**Exercise brief**
Scan the lines below for the string "Longest" and copy every one that has it.

Data listing Start Marker

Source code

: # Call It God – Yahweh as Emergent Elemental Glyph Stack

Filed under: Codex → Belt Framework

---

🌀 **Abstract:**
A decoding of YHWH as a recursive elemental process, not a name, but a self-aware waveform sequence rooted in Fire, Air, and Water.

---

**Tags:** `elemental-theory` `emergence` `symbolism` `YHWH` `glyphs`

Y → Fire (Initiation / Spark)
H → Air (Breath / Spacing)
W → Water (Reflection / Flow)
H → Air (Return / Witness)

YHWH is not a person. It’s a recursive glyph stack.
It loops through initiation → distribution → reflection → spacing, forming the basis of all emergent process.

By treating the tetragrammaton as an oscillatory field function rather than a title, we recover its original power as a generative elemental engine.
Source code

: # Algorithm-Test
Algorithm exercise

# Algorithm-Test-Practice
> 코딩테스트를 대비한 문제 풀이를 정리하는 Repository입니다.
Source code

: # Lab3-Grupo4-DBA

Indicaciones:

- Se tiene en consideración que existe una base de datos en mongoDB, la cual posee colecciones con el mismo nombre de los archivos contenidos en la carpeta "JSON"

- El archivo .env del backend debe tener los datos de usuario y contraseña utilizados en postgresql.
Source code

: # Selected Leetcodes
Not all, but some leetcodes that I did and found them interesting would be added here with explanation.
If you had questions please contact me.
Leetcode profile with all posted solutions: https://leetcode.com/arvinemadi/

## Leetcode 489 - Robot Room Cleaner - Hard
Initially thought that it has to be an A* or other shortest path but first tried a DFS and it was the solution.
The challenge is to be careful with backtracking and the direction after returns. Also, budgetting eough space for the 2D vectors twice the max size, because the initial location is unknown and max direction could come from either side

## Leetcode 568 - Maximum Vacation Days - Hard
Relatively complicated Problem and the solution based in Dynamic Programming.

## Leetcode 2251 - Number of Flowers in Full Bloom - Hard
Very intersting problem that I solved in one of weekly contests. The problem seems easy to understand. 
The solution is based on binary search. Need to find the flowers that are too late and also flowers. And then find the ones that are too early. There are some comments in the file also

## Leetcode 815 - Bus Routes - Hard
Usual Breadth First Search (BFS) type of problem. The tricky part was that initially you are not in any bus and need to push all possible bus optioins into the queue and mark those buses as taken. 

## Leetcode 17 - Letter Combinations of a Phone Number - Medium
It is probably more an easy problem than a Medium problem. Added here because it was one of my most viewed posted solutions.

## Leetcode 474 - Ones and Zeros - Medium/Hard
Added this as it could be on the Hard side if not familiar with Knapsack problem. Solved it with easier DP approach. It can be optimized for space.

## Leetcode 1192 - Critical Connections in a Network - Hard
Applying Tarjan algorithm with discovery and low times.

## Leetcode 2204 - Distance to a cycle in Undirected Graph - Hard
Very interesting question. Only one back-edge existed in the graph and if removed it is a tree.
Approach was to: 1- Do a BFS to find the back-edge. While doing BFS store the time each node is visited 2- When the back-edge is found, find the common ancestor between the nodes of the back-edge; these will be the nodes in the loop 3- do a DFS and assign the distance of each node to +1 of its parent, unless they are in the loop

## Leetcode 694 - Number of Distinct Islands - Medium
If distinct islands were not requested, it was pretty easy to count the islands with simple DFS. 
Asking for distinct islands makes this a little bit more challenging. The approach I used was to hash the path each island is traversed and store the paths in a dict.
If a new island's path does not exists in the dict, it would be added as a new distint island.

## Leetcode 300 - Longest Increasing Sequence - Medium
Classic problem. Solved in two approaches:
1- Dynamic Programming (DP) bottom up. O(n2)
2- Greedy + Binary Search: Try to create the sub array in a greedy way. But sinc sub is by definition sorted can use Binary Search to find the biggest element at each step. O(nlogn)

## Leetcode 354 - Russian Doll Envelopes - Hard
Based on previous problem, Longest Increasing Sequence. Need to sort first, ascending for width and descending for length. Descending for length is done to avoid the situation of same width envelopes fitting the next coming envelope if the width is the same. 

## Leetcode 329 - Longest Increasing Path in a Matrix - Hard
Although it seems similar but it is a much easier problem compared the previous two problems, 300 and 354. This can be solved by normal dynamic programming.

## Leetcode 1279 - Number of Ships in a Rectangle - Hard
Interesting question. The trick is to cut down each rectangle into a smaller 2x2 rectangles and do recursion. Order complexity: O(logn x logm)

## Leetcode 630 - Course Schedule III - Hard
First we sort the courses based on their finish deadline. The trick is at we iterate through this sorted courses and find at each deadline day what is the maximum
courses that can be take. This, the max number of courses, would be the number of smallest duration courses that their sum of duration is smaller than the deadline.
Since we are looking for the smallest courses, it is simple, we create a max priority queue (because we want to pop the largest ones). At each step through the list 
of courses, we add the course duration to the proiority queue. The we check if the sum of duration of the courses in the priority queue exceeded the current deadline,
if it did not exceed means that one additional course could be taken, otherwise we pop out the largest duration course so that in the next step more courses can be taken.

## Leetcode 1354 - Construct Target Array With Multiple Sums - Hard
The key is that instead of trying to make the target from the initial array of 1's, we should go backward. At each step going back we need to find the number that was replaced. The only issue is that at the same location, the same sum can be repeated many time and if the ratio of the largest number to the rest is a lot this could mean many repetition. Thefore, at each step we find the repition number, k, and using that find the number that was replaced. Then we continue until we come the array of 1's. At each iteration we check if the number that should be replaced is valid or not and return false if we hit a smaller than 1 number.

Data listing End Marker

**Result of this exercise**
## Leetcode 300 - Longest Increasing Sequence - Medium
Based on previous problem, Longest Increasing Sequence. Need to sort first, ascending for width and descending for length. Descending for length is done to avoid the situation of same width envelopes fitting the next coming envelope if the width is the same. 
## Leetcode 329 - Longest Increasing Path in a Matrix - Hard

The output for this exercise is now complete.